EXERCISE DIRECTIONS:
From the first line of the entries below through the line bearing "prior written permission.", write out each line exactly. Omit pictures.

----- DATA TO PROCESS

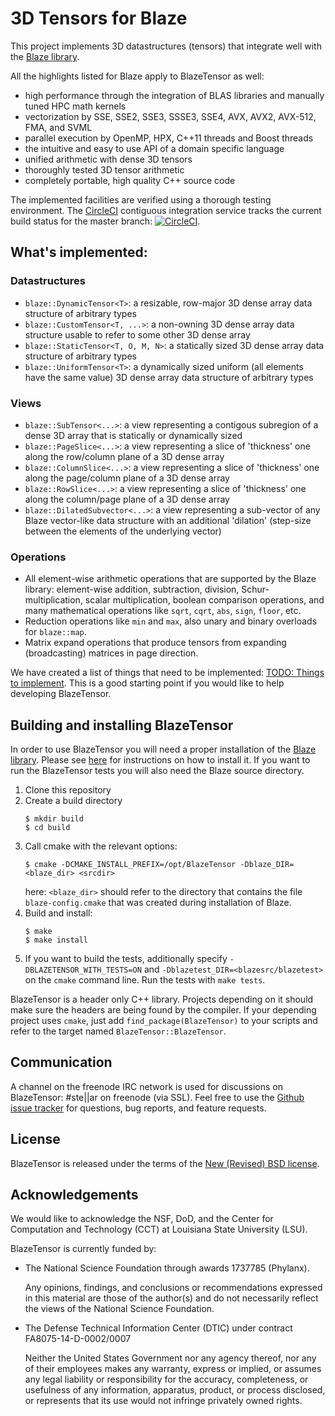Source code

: <!-- =================================================================================================-->
<!--                                                                                                  -->
<!--   Copyright (C) 2012-2018 Klaus Iglberger - All Rights Reserved                                  -->
<!--   Copyright (C) 2018 Hartmut Kaiser - All Rights Reserved                                        -->
<!--                                                                                                  -->
<!--   This file is part of the Blaze library. You can redistribute it and/or modify it under         -->
<!--   the terms of the New (Revised) BSD License. Redistribution and use in source and binary        -->
<!--   forms, with or without modification, are permitted provided that the following conditions      -->
<!--   are met:                                                                                       -->
<!--                                                                                                  -->
<!--   1. Redistributions of source code must retain the above copyright notice, this list of         -->
<!--      conditions and the following disclaimer.                                                    -->
<!--   2. Redistributions in binary form must reproduce the above copyright notice, this list         -->
<!--      of conditions and the following disclaimer in the documentation and/or other materials      -->
<!--      provided with the distribution.                                                             -->
<!--   3. Neither the names of the Blaze development group nor the names of its contributors          -->
<!--      may be used to endorse or promote products derived from this software without specific      -->
<!--      prior written permission.                                                                   -->
<!--                                                                                                  -->
<!--   THIS SOFTWARE IS PROVIDED BY THE COPYRIGHT HOLDERS AND CONTRIBUTORS "AS IS" AND ANY            -->
<!--   EXPRESS OR IMPLIED WARRANTIES, INCLUDING, BUT NOT LIMITED TO, THE IMPLIED WARRANTIES           -->
<!--   OF MERCHANTABILITY AND FITNESS FOR A PARTICULAR PURPOSE ARE DISCLAIMED. IN NO EVENT            -->
<!--   SHALL THE COPYRIGHT HOLDER OR CONTRIBUTORS BE LIABLE FOR ANY DIRECT, INDIRECT,                 -->
<!--   INCIDENTAL, SPECIAL, EXEMPLARY, OR CONSEQUENTIAL DAMAGES (INCLUDING, BUT NOT LIMITED           -->
<!--   TO, PROCUREMENT OF SUBSTITUTE GOODS OR SERVICES; LOSS OF USE, DATA, OR PROFITS; OR             -->
<!--   BUSINESS INTERRUPTION) HOWEVER CAUSED AND ON ANY THEORY OF LIABILITY, WHETHER IN               -->
<!--   CONTRACT, STRICT LIABILITY, OR TORT (INCLUDING NEGLIGENCE OR OTHERWISE) ARISING IN             -->
<!--   ANY WAY OUT OF THE USE OF THIS SOFTWARE, EVEN IF ADVISED OF THE POSSIBILITY OF SUCH            -->
<!--   DAMAGE.                                                                                        -->
<!--                                                                                                  -->
<!-- =================================================================================================-->

# 3D Tensors for Blaze

This project implements 3D datastructures (tensors) that integrate well with the
[Blaze library](https://bitbucket.org/blaze-lib/blaze/src). 

All the highlights listed for Blaze apply to BlazeTensor as well:

- high performance through the integration of BLAS libraries and manually tuned
  HPC math kernels
- vectorization by SSE, SSE2, SSE3, SSSE3, SSE4, AVX, AVX2, AVX-512, FMA, and SVML
- parallel execution by OpenMP, HPX, C++11 threads and Boost threads
- the intuitive and easy to use API of a domain specific language
- unified arithmetic with dense 3D tensors
- thoroughly tested 3D tensor arithmetic
- completely portable, high quality C++ source code

The implemented facilities are verified using a thorough testing environment.
The [CircleCI](https://circleci.com/gh/STEllAR-GROUP/blaze_tensor) contiguous
integration service tracks the current build status for the master branch:
[![CircleCI](https://circleci.com/gh/STEllAR-GROUP/blaze_tensor.svg?style=svg)](https://circleci.com/gh/STEllAR-GROUP/blaze_tensor).

## What's implemented:

### Datastructures

- `blaze::DynamicTensor<T>`: a resizable, row-major 3D dense array data structure
  of arbitrary types
- `blaze::CustomTensor<T, ...>`: a non-owning 3D dense array data structure usable
  to refer to some other 3D dense array
- `blaze::StaticTensor<T, O, M, N>`: a statically sized 3D dense array data
  structure of arbitrary types
- `blaze::UniformTensor<T>`: a dynamically sized uniform (all elements have the
  same value) 3D dense array data structure of arbitrary types

### Views

- `blaze::SubTensor<...>`: a view representing a contigous subregion of a dense
  3D array that is statically or dynamically sized
- `blaze::PageSlice<...>`: a view representing a slice of 'thickness' one along
  the row/column plane of a 3D dense array
- `blaze::ColumnSlice<...>`: a view representing a slice of 'thickness' one along
  the page/column plane of a 3D dense array
- `blaze::RowSlice<...>`: a view representing a slice of 'thickness' one along
  the column/page plane of a 3D dense array
- `blaze::DilatedSubvector<...>`: a view representing a sub-vector of any Blaze
  vector-like data structure with an additional 'dilation' (step-size between
  the elements of the underlying vector)

### Operations

- All element-wise arithmetic operations that are supported by the Blaze library:
  element-wise addition, subtraction, division, Schur-multiplication, scalar
  multiplication, boolean comparison operations, and many mathematical operations
  like `sqrt`, `cqrt`, `abs`, `sign`, `floor`, etc.
- Reduction operations like `min` and `max`, also unary and binary overloads for
  `blaze::map`.
- Matrix expand operations that produce tensors from expanding (broadcasting)
  matrices in page direction.

We have created a list of things that need to be implemented:
[TODO: Things to implement](https://github.com/STEllAR-GROUP/blaze_tensor/issues/2).
This is a good starting point if you would like to help developing BlazeTensor.

## Building and installing BlazeTensor

In order to use BlazeTensor you will need a proper installation of the
[Blaze library](https://bitbucket.org/blaze-lib/blaze/src). Please see
[here](https://bitbucket.org/blaze-lib/blaze/wiki/Configuration%20and%20Installation)
for instructions on how to install it. If you want to run the BlazeTensor tests
you will also need the Blaze source directory.

1. Clone this repository
2. Create a build directory
   ```
   $ mkdir build
   $ cd build
   ```
3. Call cmake with the relevant options:
   ```
   $ cmake -DCMAKE_INSTALL_PREFIX=/opt/BlazeTensor -Dblaze_DIR=<blaze_dir> <srcdir>
   ```
   here: `<blaze_dir>` should refer to the directory that contains the file
   `blaze-config.cmake` that was created during installation of Blaze.  
4. Build and install:
   ```
   $ make
   $ make install
   ```
5. If you want to build the tests, additionally specify `-DBLAZETENSOR_WITH_TESTS=ON`
   and `-Dblazetest_DIR=<blazesrc/blazetest>` 
   on the `cmake` command line. Run the tests with `make tests`.
   
BlazeTensor is a header only C++ library. Projects depending on it should make
sure the headers are being found by the compiler. If your depending project uses
`cmake`, just add `find_package(BlazeTensor)` to your scripts and refer to the
target named `BlazeTensor::BlazeTensor`.

## Communication
A channel on the freenode IRC network is used for discussions on
BlazeTensor: #ste||ar on freenode (via SSL). Feel free to use the
[Github issue tracker](https://github.com/STEllAR-GROUP/blaze_tensor/issues) for
questions, bug reports, and feature requests. 

## License
BlazeTensor is released under the terms of the
[New (Revised) BSD license](https://github.com/STEllAR-GROUP/blaze_tensor/blob/master/LICENSE).

## Acknowledgements

We would like to acknowledge the NSF, DoD, and the Center for Computation
and Technology (CCT) at Louisiana State University (LSU).

BlazeTensor is currently funded by:

* The National Science Foundation through awards 1737785 (Phylanx).

  Any opinions, findings, and conclusions or recommendations expressed in this
  material are those of the author(s) and do not necessarily reflect the views
  of the National Science Foundation.
  
* The Defense Technical Information Center (DTIC) under contract FA8075-14-D-0002/0007

  Neither the United States Government nor any agency thereof, nor any of their 
  employees makes any warranty, express or implied, or assumes any legal liability 
  or responsibility for the accuracy, completeness, or usefulness of any information, 
  apparatus, product, or process disclosed, or represents that its use would not 
  infringe privately owned rights.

----------

OUTPUT:
Source code

: <!-- =================================================================================================-->
<!--                                                                                                  -->
<!--   Copyright (C) 2012-2018 Klaus Iglberger - All Rights Reserved                                  -->
<!--   Copyright (C) 2018 Hartmut Kaiser - All Rights Reserved                                        -->
<!--                                                                                                  -->
<!--   This file is part of the Blaze library. You can redistribute it and/or modify it under         -->
<!--   the terms of the New (Revised) BSD License. Redistribution and use in source and binary        -->
<!--   forms, with or without modification, are permitted provided that the following conditions      -->
<!--   are met:                                                                                       -->
<!--                                                                                                  -->
<!--   1. Redistributions of source code must retain the above copyright notice, this list of         -->
<!--      conditions and the following disclaimer.                                                    -->
<!--   2. Redistributions in binary form must reproduce the above copyright notice, this list         -->
<!--      of conditions and the following disclaimer in the documentation and/or other materials      -->
<!--      provided with the distribution.                                                             -->
<!--   3. Neither the names of the Blaze development group nor the names of its contributors          -->
<!--      may be used to endorse or promote products derived from this software without specific      -->
<!--      prior written permission.                                                                   -->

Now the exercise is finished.